=== Records for the exercise ===

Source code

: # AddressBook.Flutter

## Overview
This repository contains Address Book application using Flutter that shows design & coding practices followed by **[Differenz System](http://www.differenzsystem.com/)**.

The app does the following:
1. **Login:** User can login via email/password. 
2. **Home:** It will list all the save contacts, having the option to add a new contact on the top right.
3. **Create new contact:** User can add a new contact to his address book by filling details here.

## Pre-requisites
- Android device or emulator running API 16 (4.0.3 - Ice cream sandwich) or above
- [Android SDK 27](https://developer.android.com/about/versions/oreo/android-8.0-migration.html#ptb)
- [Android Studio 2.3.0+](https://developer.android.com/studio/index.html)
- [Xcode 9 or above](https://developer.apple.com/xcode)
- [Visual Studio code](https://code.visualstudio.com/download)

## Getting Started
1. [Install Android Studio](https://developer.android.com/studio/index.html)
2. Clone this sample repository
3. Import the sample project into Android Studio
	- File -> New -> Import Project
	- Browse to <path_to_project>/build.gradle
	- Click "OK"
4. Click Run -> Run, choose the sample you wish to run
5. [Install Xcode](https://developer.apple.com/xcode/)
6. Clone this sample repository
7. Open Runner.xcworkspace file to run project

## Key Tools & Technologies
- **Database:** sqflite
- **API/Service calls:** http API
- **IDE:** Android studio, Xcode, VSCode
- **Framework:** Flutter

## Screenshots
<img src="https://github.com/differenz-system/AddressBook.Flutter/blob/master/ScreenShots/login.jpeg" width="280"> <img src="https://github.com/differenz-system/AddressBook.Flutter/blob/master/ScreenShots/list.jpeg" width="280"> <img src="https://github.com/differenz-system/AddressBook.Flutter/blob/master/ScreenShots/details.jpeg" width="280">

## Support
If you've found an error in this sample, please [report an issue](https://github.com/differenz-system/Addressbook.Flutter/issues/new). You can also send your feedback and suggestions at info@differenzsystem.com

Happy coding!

===

Task directions:
Set down, exactly and completely, all of the material.

Output of the exercise:
Source code

: # AddressBook.Flutter

## Overview
This repository contains Address Book application using Flutter that shows design & coding practices followed by **[Differenz System](http://www.differenzsystem.com/)**.

The app does the following:
1. **Login:** User can login via email/password. 
2. **Home:** It will list all the save contacts, having the option to add a new contact on the top right.
3. **Create new contact:** User can add a new contact to his address book by filling details here.

## Pre-requisites
- Android device or emulator running API 16 (4.0.3 - Ice cream sandwich) or above
- [Android SDK 27](https://developer.android.com/about/versions/oreo/android-8.0-migration.html#ptb)
- [Android Studio 2.3.0+](https://developer.android.com/studio/index.html)
- [Xcode 9 or above](https://developer.apple.com/xcode)
- [Visual Studio code](https://code.visualstudio.com/download)

## Getting Started
1. [Install Android Studio](https://developer.android.com/studio/index.html)
2. Clone this sample repository
3. Import the sample project into Android Studio
	- File -> New -> Import Project
	- Browse to <path_to_project>/build.gradle
	- Click "OK"
4. Click Run -> Run, choose the sample you wish to run
5. [Install Xcode](https://developer.apple.com/xcode/)
6. Clone this sample repository
7. Open Runner.xcworkspace file to run project

## Key Tools & Technologies
- **Database:** sqflite
- **API/Service calls:** http API
- **IDE:** Android studio, Xcode, VSCode
- **Framework:** Flutter

## Screenshots
<img src="https://github.com/differenz-system/AddressBook.Flutter/blob/master/ScreenShots/login.jpeg" width="280"> <img src="https://github.com/differenz-system/AddressBook.Flutter/blob/master/ScreenShots/list.jpeg" width="280"> <img src="https://github.com/differenz-system/AddressBook.Flutter/blob/master/ScreenShots/details.jpeg" width="280">

## Support
If you've found an error in this sample, please [report an issue](https://github.com/differenz-system/Addressbook.Flutter/issues/new). You can also send your feedback and suggestions at info@differenzsystem.com

Happy coding!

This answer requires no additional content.